Big piece of history
After its run in Chicago, the stove stood for decades on the Garland Co.'s front lawn along Jefferson before it was moved east to near the bridge leading to Belle Isle. In 1965, it was moved to the front of the fairgrounds along Woodward, but lasted there only until 1974.
The stove was "was literally falling apart" when it was taken down and left in a pile inside the warehouse of the Detroit Historical Museum at Ft. Wayne, Hertel said. More than two decades later, he had 20 truckloads of stove pieces brought to the fairgrounds where artisans from Greenfield Village supervised the removal of 12 coats of lead-based paint, salvaged about 60% of the original wood and repainted and rebuilt the stove over three years, adding a rubberized top layer to afford it better protection.
So now what?
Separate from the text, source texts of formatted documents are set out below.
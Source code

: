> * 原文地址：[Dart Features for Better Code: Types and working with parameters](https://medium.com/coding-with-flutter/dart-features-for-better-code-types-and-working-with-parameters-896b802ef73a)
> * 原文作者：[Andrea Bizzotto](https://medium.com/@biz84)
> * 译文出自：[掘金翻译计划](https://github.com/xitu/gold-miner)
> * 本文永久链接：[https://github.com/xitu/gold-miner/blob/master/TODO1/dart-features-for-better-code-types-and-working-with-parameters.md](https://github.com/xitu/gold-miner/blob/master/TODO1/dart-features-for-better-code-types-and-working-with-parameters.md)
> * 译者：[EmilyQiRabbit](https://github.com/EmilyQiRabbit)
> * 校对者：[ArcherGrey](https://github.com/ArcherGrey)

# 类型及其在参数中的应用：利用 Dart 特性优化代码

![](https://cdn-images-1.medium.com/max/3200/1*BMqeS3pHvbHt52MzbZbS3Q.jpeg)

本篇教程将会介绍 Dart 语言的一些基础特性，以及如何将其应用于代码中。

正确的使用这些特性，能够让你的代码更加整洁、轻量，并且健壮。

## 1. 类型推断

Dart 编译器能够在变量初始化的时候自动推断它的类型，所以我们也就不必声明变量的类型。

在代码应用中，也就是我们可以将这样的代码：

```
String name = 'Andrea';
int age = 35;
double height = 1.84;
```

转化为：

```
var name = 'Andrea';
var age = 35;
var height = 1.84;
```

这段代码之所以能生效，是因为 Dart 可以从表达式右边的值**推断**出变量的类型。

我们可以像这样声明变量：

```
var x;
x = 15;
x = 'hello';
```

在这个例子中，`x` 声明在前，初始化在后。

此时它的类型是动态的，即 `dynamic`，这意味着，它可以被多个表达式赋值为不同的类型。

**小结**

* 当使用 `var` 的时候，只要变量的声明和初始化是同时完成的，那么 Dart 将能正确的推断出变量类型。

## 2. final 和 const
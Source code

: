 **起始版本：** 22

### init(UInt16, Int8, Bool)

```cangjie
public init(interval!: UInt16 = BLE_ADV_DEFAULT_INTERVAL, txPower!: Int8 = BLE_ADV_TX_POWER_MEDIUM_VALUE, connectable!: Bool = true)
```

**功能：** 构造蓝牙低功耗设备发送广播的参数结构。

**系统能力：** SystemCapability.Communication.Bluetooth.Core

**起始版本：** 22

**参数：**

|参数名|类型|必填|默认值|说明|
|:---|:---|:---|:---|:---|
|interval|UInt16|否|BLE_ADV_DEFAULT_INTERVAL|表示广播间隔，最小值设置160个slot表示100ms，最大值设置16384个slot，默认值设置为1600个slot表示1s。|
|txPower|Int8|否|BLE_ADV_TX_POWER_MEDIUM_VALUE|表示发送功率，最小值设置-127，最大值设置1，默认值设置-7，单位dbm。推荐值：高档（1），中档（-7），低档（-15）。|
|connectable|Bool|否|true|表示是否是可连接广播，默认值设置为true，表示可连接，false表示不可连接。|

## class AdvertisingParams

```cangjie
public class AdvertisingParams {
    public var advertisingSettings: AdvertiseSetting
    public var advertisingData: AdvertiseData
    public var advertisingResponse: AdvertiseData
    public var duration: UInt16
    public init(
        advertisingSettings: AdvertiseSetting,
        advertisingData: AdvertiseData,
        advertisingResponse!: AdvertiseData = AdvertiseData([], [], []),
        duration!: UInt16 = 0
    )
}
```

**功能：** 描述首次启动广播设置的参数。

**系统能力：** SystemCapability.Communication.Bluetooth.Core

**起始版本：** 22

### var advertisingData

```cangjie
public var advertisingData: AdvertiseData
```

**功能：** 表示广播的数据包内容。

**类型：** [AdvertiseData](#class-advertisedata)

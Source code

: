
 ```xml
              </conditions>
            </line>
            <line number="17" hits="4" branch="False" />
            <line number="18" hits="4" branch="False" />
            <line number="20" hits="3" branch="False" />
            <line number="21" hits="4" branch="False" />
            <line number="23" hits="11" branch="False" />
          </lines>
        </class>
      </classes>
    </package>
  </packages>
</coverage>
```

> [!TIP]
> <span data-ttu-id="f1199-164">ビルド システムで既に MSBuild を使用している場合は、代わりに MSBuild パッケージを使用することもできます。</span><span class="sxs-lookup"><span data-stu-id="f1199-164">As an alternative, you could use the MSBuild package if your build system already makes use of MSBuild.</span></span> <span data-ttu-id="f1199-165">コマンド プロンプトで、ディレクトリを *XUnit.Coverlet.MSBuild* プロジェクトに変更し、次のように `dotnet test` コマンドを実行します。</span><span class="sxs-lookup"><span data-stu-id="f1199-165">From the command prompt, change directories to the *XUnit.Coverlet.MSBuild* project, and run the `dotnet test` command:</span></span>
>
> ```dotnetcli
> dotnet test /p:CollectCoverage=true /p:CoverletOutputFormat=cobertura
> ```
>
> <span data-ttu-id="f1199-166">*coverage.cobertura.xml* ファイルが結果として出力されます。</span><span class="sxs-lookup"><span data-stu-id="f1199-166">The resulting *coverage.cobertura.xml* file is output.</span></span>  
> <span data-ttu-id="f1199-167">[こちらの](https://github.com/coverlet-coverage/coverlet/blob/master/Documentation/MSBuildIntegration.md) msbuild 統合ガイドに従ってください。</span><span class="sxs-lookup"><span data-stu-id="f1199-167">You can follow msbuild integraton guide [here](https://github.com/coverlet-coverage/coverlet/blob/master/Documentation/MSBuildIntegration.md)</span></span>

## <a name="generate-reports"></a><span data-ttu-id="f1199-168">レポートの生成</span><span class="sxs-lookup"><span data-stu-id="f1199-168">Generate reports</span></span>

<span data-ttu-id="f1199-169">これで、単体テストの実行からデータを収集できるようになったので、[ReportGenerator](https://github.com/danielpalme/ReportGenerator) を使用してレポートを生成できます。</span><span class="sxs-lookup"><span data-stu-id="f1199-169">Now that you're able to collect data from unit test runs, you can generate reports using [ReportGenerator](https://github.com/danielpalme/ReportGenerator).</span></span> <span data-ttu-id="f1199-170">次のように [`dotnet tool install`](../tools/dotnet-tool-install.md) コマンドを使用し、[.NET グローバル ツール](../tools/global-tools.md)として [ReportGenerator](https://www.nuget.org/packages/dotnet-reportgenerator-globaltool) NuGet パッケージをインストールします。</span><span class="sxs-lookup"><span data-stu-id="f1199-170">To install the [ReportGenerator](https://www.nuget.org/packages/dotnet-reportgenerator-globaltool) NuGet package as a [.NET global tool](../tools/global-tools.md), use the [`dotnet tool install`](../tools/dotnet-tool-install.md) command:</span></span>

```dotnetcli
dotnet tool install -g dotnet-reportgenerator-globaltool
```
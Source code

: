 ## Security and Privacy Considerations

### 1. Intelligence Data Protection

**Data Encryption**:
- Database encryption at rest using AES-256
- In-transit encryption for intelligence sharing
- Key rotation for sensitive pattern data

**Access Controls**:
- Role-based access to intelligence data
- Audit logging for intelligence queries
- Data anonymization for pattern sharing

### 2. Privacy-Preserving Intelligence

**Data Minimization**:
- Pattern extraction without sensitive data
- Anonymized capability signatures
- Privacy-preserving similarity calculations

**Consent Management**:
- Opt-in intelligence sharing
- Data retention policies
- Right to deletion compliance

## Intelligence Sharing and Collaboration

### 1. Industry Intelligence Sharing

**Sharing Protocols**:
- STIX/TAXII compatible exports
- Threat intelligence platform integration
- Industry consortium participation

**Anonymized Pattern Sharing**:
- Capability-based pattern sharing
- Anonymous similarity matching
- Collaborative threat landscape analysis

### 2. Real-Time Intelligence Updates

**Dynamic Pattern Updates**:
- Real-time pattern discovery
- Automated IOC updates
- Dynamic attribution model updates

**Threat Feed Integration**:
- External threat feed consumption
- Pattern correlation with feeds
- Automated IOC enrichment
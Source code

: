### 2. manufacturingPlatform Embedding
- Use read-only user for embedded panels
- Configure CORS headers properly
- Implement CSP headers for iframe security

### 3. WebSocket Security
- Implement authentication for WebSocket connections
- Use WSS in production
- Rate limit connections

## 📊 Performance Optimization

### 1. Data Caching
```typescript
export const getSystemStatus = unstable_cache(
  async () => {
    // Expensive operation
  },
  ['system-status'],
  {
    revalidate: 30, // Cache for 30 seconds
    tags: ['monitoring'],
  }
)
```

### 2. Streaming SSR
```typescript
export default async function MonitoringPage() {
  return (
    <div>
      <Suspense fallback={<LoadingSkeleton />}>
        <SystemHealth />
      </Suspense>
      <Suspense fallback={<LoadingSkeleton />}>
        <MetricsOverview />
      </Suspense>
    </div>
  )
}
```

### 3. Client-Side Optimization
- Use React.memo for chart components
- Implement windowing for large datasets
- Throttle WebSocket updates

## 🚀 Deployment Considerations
Frankly, there are higher priorities. Still, it would be a shame to just let it go or dismantle it and pack it away someplace. After all, nobody else has one.
My favorite idea is putting it under the "Spirit of Detroit," a perfect reminder that sometimes you have to light a fire under people around here to get anything done.
But if you've got a proposal for the stove, you are invited to send an e-mail to DMB-realestate@michigan.gov, the real estate division of the state Department of Management and Budget, which is now in charge of the fairgrounds. Actually, if you've got an economic development proposal for the site, they probably would welcome that, too. A stove factory, maybe?